§ WORK ITEM:
Lines that contain the string "docs" are the ones to list; copy all of them from the records.

§ EXERCISE MATERIALS:
************

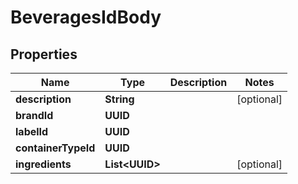 

# BeveragesIdBody

## Properties

Name | Type | Description | Notes
------------ | ------------- | ------------- | -------------
**description** | **String** |  |  [optional]
**brandId** | **UUID** |  | 
**labelId** | **UUID** |  | 
**containerTypeId** | **UUID** |  | 
**ingredients** | **List&lt;UUID&gt;** |  |  [optional]



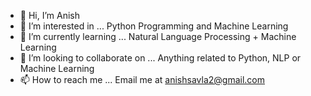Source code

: - 👋 Hi, I’m Anish
- 👀 I’m interested in ... Python Programming and Machine Learning
- 🌱 I’m currently learning ... Natural Language Processing + Machine Learning
- 🤝 I’m looking to collaborate on ...  Anything related to Python, NLP or Machine Learning
- 📫 How to reach me ... Email me at anishsavla2@gmail.com

<!---
anishsavla2/anishsavla2 is a ✨ special ✨ repository because its `README.md` (this file) appears on your GitHub profile.
You can click the Preview link to take a look at your changes.
--->
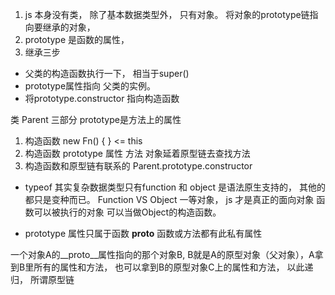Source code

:1. js 本身没有类， 除了基本数据类型外， 只有对象。 将对象的prototype链指向要继承的对象， 
2. prototype 是函数的属性， 
3. 继承三步
  - 父类的构造函数执行一下， 相当于super()
  - prototype属性指向 父类的实例。 
  - 将prototype.constructor 指向构造函数

类 Parent 三部分 prototype是方法上的属性
1. 构造函数 new Fn()   { } <= this
2. 构造函数 prototype 属性 方法
  对象延着原型链去查找方法
3. 构造函数和原型链有联系的
  Parent.prototype.constructor 

- typeof 其实复杂数据类型只有function 和 object 是语法原生支持的， 其他的都只是变种而已。 
Function VS  Object 
一等对象， js 才是真正的面向对象 
函数可以被执行的对象
可以当做Object的构造函数。

- prototype 属性只属于函数
  __proto__ 函数或方法都有此私有属性

一个对象A的__proto__属性指向的那个对象B, B就是A的原型对象（父对象），A拿到B里所有的属性和方法， 也可以拿到B的原型对象C上的属性和方法， 以此递归， 所谓原型链 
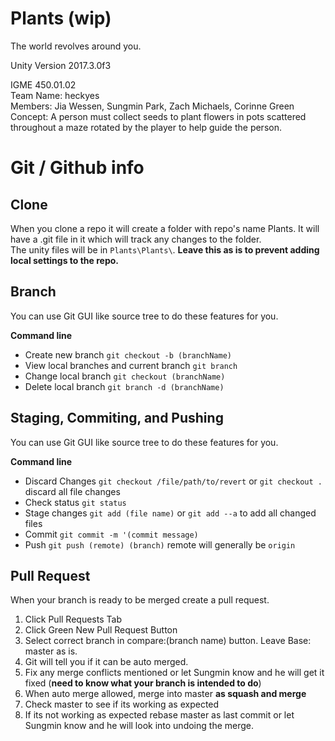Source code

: # Plants (wip)
The world revolves around you. 

Unity Version 2017.3.0f3  

IGME 450.01.02  
Team Name: heckyes  
Members: Jia Wessen, Sungmin Park, Zach Michaels, Corinne Green  
Concept: A person must collect seeds to plant flowers in pots scattered throughout a maze rotated by the player to help guide the person.

# Git / Github info

## Clone

When you clone a repo it will create a folder with repo's name Plants. It will have a .git file in it which will track any changes to the folder.  
The unity files will be in `Plants\Plants\`. **Leave this as is to prevent adding local settings to the repo.**  

## Branch

You can use Git GUI like source tree to do these features for you.  

**Command line**
*	Create new branch `git checkout -b (branchName)`
*	View local branches and current branch `git branch`
*	Change local branch `git checkout (branchName)`
*	Delete local branch `git branch -d (branchName)`


## Staging, Commiting, and Pushing

You can use Git GUI like source tree to do these features for you.  

**Command line**  
*	Discard Changes `git checkout /file/path/to/revert` or `git checkout .` discard all file changes
*	Check status `git status`
*	Stage changes `git add (file name)` or `git add --a` to add all changed files
*	Commit `git commit -m '(commit message)`
*	Push `git push (remote) (branch)` remote will generally be `origin`


## Pull Request

When your branch is ready to be merged create a pull request.  

1. Click Pull Requests Tab
2. Click Green New Pull Request Button
3. Select correct branch in compare:(branch name) button. Leave Base: master as is.
4. Git will tell you if it can be auto merged.
5. Fix any merge conflicts mentioned or let Sungmin know and he will get it fixed (**need to know what your branch is intended to do**)
6. When auto merge allowed, merge into master **as squash and merge**
7. Check master to see if its working as expected
8. If its not working as expected rebase master as last commit or let Sungmin know and he will look into undoing the merge.
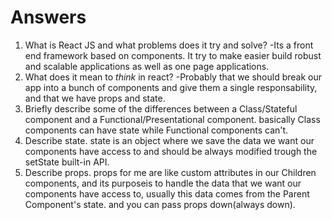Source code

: # Answers

1.  What is React JS and what problems does it try and solve?
-Its a front end framework based on components. It try to make easier build robust and scalable applications as well as one page applications.
1.  What does it mean to _think_ in react?
-Probably that we should break our app into a bunch of components and give them a single responsability, and that we have props and state.
1.  Briefly describe some of the differences between a Class/Stateful component and a Functional/Presentational component.
basically Class components can have state while Functional components can't.
1.  Describe state.
state is an object where we save the data we want our components have access to and should be always modified trough the setState built-in API.
1.  Describe props.
props for me are like custom attributes in our Children components, and its purposeis to handle the data that we want our components have access to, usually this data comes from the Parent Component's state. and you can pass props down(always down).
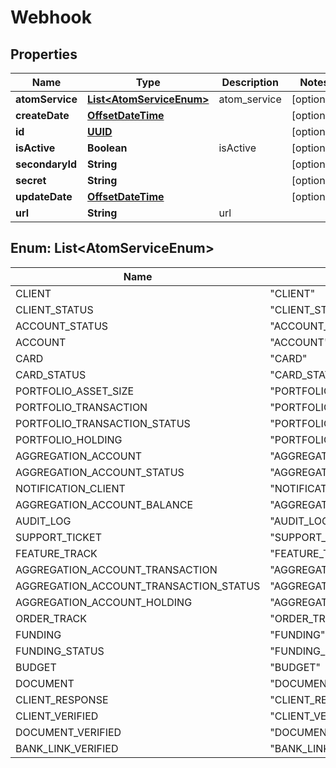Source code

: 
# Webhook

## Properties
Name | Type | Description | Notes
------------ | ------------- | ------------- | -------------
**atomService** | [**List&lt;AtomServiceEnum&gt;**](#List&lt;AtomServiceEnum&gt;) | atom_service |  [optional]
**createDate** | [**OffsetDateTime**](OffsetDateTime.md) |  |  [optional]
**id** | [**UUID**](UUID.md) |  |  [optional]
**isActive** | **Boolean** | isActive |  [optional]
**secondaryId** | **String** |  |  [optional]
**secret** | **String** |  |  [optional]
**updateDate** | [**OffsetDateTime**](OffsetDateTime.md) |  |  [optional]
**url** | **String** | url | 


<a name="List<AtomServiceEnum>"></a>
## Enum: List&lt;AtomServiceEnum&gt;
Name | Value
---- | -----
CLIENT | &quot;CLIENT&quot;
CLIENT_STATUS | &quot;CLIENT_STATUS&quot;
ACCOUNT_STATUS | &quot;ACCOUNT_STATUS&quot;
ACCOUNT | &quot;ACCOUNT&quot;
CARD | &quot;CARD&quot;
CARD_STATUS | &quot;CARD_STATUS&quot;
PORTFOLIO_ASSET_SIZE | &quot;PORTFOLIO_ASSET_SIZE&quot;
PORTFOLIO_TRANSACTION | &quot;PORTFOLIO_TRANSACTION&quot;
PORTFOLIO_TRANSACTION_STATUS | &quot;PORTFOLIO_TRANSACTION_STATUS&quot;
PORTFOLIO_HOLDING | &quot;PORTFOLIO_HOLDING&quot;
AGGREGATION_ACCOUNT | &quot;AGGREGATION_ACCOUNT&quot;
AGGREGATION_ACCOUNT_STATUS | &quot;AGGREGATION_ACCOUNT_STATUS&quot;
NOTIFICATION_CLIENT | &quot;NOTIFICATION_CLIENT&quot;
AGGREGATION_ACCOUNT_BALANCE | &quot;AGGREGATION_ACCOUNT_BALANCE&quot;
AUDIT_LOG | &quot;AUDIT_LOG&quot;
SUPPORT_TICKET | &quot;SUPPORT_TICKET&quot;
FEATURE_TRACK | &quot;FEATURE_TRACK&quot;
AGGREGATION_ACCOUNT_TRANSACTION | &quot;AGGREGATION_ACCOUNT_TRANSACTION&quot;
AGGREGATION_ACCOUNT_TRANSACTION_STATUS | &quot;AGGREGATION_ACCOUNT_TRANSACTION_STATUS&quot;
AGGREGATION_ACCOUNT_HOLDING | &quot;AGGREGATION_ACCOUNT_HOLDING&quot;
ORDER_TRACK | &quot;ORDER_TRACK&quot;
FUNDING | &quot;FUNDING&quot;
FUNDING_STATUS | &quot;FUNDING_STATUS&quot;
BUDGET | &quot;BUDGET&quot;
DOCUMENT | &quot;DOCUMENT&quot;
CLIENT_RESPONSE | &quot;CLIENT_RESPONSE&quot;
CLIENT_VERIFIED | &quot;CLIENT_VERIFIED&quot;
DOCUMENT_VERIFIED | &quot;DOCUMENT_VERIFIED&quot;
BANK_LINK_VERIFIED | &quot;BANK_LINK_VERIFIED&quot;



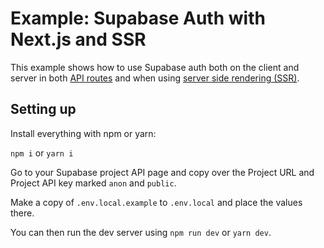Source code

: # Example: Supabase Auth with Next.js and SSR

This example shows how to use Supabase auth both on the client and server in
both [API routes](https://nextjs.org/docs/api-routes/introduction) and when
using [server side rendering
(SSR)](https://nextjs.org/docs/basic-features/pages#server-side-rendering).

## Setting up

Install everything with npm or yarn:

`npm i` or `yarn i`

Go to your Supabase project API page and copy over the Project URL and Project
API key marked `anon` and `public`.

Make a copy of `.env.local.example` to `.env.local` and place the values there.

You can then run the dev server using `npm run dev` or `yarn dev`.
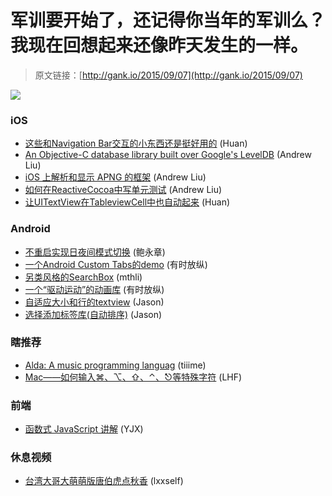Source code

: # 军训要开始了，还记得你当年的军训么？我现在回想起来还像昨天发生的一样。

> 原文链接：[http://gank.io/2015/09/07](http://gank.io/2015/09/07)

![](http://ww2.sinaimg.cn/large/610dc034gw1evtqr0q1r0j20fa0mx0vv.jpg)

### iOS

* [这些和Navigation Bar交互的小东西还是挺好用的](http://natashatherobot.com/navigation) (Huan)
* [An Objective-C database library built over Google&#39;s LevelDB](https://github.com/uber/Objective) (Andrew Liu)
* [iOS 上解析和显示 APNG 的框架](https://github.com/onevcat/apngkit) (Andrew Liu)
* [如何在ReactiveCocoa中写单元测试](http://www.jianshu.com/p/412875512bd1) (Andrew Liu)
* [让UITextView在TableviewCell中也自动起来](https://pontifex.azurewebsites.net/self) (Huan)

### Android

* [不重启实现日夜间模式切换](https://github.com/zzz40500/ThemeDemo) (鲍永章)
* [一个Android Custom Tabs的demo](https://github.com/hitherejoe/Tabby) (有时放纵)
* [另类风格的SearchBox](https://github.com/kongnanlive/SearchMenuAnim) (mthli)
* [一个“驱动运动”的动画库](http://engineering.tumblr.com/post/128284043279/backboard) (有时放纵)
* [自适应大小和行的textview](https://github.com/AndroidDeveloperLB/AutoFitTextView) (Jason)
* [选择添加标签库(自动排序)](https://github.com/DavidPizarro/AutoLabelUI) (Jason)

### 瞎推荐

* [Alda: A music programming languag](http://daveyarwood.github.io/alda/2015/09/05/alda) (tiiime)
* [Mac——如何输入⌘、⌥、⇧、⌃、⎋等特殊字符](http://softu.cn/447) (LHF)

### 前端

* [函数式 JavaScript 讲解](http://insights.thoughtworkers.org/functional) (YJX)

### 休息视频

* [台湾大哥大萌萌版唐伯虎点秋香](http://v.youku.com/v_show/id_XMTMxODkwMDY3Mg==.html) (lxxself)

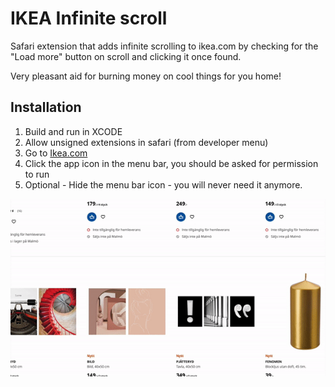 # IKEA Infinite scroll
Safari extension that adds infinite scrolling to ikea.com by checking for the "Load more" button on scroll and clicking it once found. 

Very pleasant aid for burning money on cool things for you home!


## Installation
1) Build and run in XCODE
2) Allow unsigned extensions in safari (from developer menu)
3) Go to [Ikea.com](https://ikea.com)
4) Click the app icon in the menu bar, you should be asked for permission to run
5) Optional - Hide the menu bar icon - you will never need it anymore.


<img src="./preview.gif" />
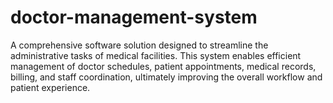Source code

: # doctor-management-system
A comprehensive software solution designed to streamline the administrative tasks of medical facilities. This system enables efficient management of doctor schedules, patient appointments, medical records, billing, and staff coordination, ultimately improving the overall workflow and patient experience.
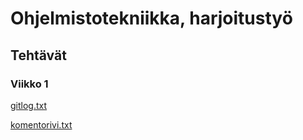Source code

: # Ohjelmistotekniikka, harjoitustyö
## Tehtävät
### Viikko 1
[gitlog.txt](https://github.com/stenbra/ot-harjoitustyo/blob/master/laskarit/viikko1/gitlog.txt)

[komentorivi.txt](https://github.com/stenbra/ot-harjoitustyo/blob/master/laskarit/viikko1/komentorivi.txt)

************

§ EXPECTED ANSWER:
both [API routes](https://nextjs.org/docs/api-routes/introduction) and when
(SSR)](https://nextjs.org/docs/basic-features/pages#server-side-rendering).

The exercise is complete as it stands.